The Department of Health, which estimated in November that the gap could be as long as two weeks, reported that some health roads were vaccinated in all districts but before San Juan and Tricount (Dagget, Duchessin and Utah counties) were vaccinated. In a week. The first five hospitals cover only three of the 13 districts.
Not surprisingly, Salt Lake County – the health district with the most health facilities, received the most vaccinations by noon on Monday. 69,6988 vaccines have been given, which is about 57% of all vaccines given so far, according to the health department.
Understanding the UK’s emerging COVID-19 strain
A recent international story is gaining interest among researchers worldwide, including Utah.
Health officials in the United Kingdom say a new form of the novel coronavirus is spreading in the country faster than the original strain suggested. The strain, known as B1.1.7, was first documented in September and accounted for about a quarter of all cases in mid-November, Science magazine reported. It reached 60% in London early last week, with scientists saying the change is 70% more transmissible than the previous impressive stress.
As noted by the New York Times, Prime Minister Boris Johnson tightened restrictions in London and many parts of south-east London in an effort to stem the spread of coronavirus strain. Some European countries also banned travel from the UK as a result of the spread.
It is worth noting that experts pointed out very early in the epidemic that SARS-Co-2, which causes Covid-19, has already been transformed into various strains. The big questions are whether the UK’s new strain is more lethal or hinders COVID-19 vaccine efforts, especially if it appears in other parts of the world.
So far, researchers say they don’t believe it will happen. In an interview with KSL TV on Monday, Dr. Shankar Swaminath, head of the Department of Infectious Diseases at Utah Health University, explained that there have been changes in the spike protein used by the virus to invade human cells. He said there was no evidence that experts believed it was dangerous or would thwart vaccination efforts in the UK.
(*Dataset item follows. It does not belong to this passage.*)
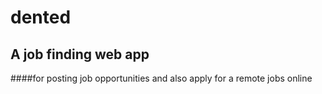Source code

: # dented
## A job finding web app
####for posting job opportunities and also apply for a remote jobs online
He said the vaccine helps make antibodies to different parts of the spike protein. So when someone is vaccinated, their immune system provides many protections against the spike protein of the coronavirus, even if its parts change.
“While it is possible for a virus to change its spike protein and replace it, it will be very difficult to change it so completely that the vaccine will still not remove useful antibodies,” Swaminath said.
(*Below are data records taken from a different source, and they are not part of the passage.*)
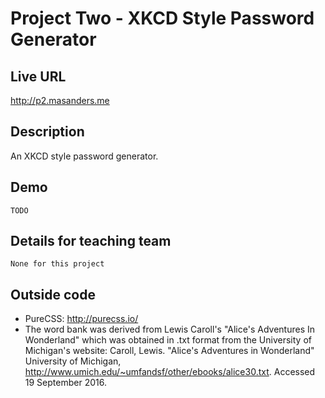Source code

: # Project Two - XKCD Style Password Generator

## Live URL
<http://p2.masanders.me>

## Description
An XKCD style password generator.

## Demo
	TODO

## Details for teaching team
	None for this project

## Outside code
* PureCSS: <http://purecss.io/>
* The word bank was derived from Lewis Caroll's "Alice's Adventures In Wonderland"
	which was obtained in .txt format from the University of Michigan's website:
	Caroll, Lewis. "Alice's Adventures in Wonderland" University of Michigan,
	http://www.umich.edu/~umfandsf/other/ebooks/alice30.txt. Accessed 19 September 2016.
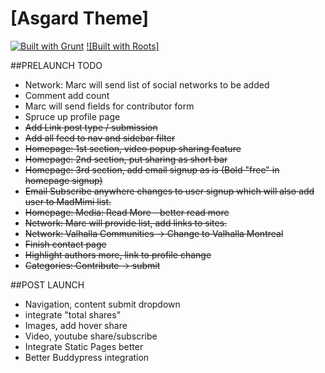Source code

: # [Asgard Theme]

[![Built with Grunt](https://cdn.gruntjs.com/builtwith.png)](http://gruntjs.com/)
[![Built with Roots]](https://github.com/roots/roots-sass)

##PRELAUNCH TODO
- Network: Marc will send list of social networks to be added
- Comment add count
- Marc will send fields for contributor form
- Spruce up profile page
- ~~Add Link post type / submission~~
- ~~Add all feed to nav and sidebar filter~~
- ~~Homepage: 1st section, video popup sharing feature~~
- ~~Homepage: 2nd section, put sharing as short bar~~
- ~~Homepage: 3rd section, add email signup as is (Bold "free" in homepage signup)~~
- ~~Email Subscribe anywhere changes to user signup which will also add user to MadMimi list.~~
- ~~Homepage: Media: Read More - better read more~~
- ~~Network: Marc will provide list, add links to sites.~~
- ~~Network: Valhalla Communities -> Change to Valhalla Montreal~~
- ~~Finish contact page~~
- ~~Highlight authors more, link to profile change~~
- ~~Categories: Contribute -> submit~~

##POST LAUNCH
- Navigation, content submit dropdown
- integrate "total shares"
- Images, add hover share
- Video, youtube share/subscribe
- Integrate Static Pages better
- Better Buddypress integration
Dr Vineet Manacheri, a coronavirus specialist at the University of Texas Medical College, also said the new change in the UK was unlikely to disrupt the two available COVID-19 vaccines, in an interview with NPR on Monday.
“It takes years of drastic change to form before a virus can pass a vaccine,” Manacheri told the news outlet. It is a potential long-term concern, but almost certainly not a short-term issue that will continue vaccination efforts now.
“The vaccines that have been developed to generate a widespread response have actually been counterproductive. And so this vaccine uses our immune system to target many parts of the virus.” “And so in this case, we have one or two different parts, but we’re targeting with vaccines, multiple parts. And so it’s really hard for the virus to overcome it in a short period of time like ours. ‘I’m talking here.”
Swaminath added that while the change could be a new strain, public health officials should not be distracted from getting enough vaccines to stop the spread of CIVID-19.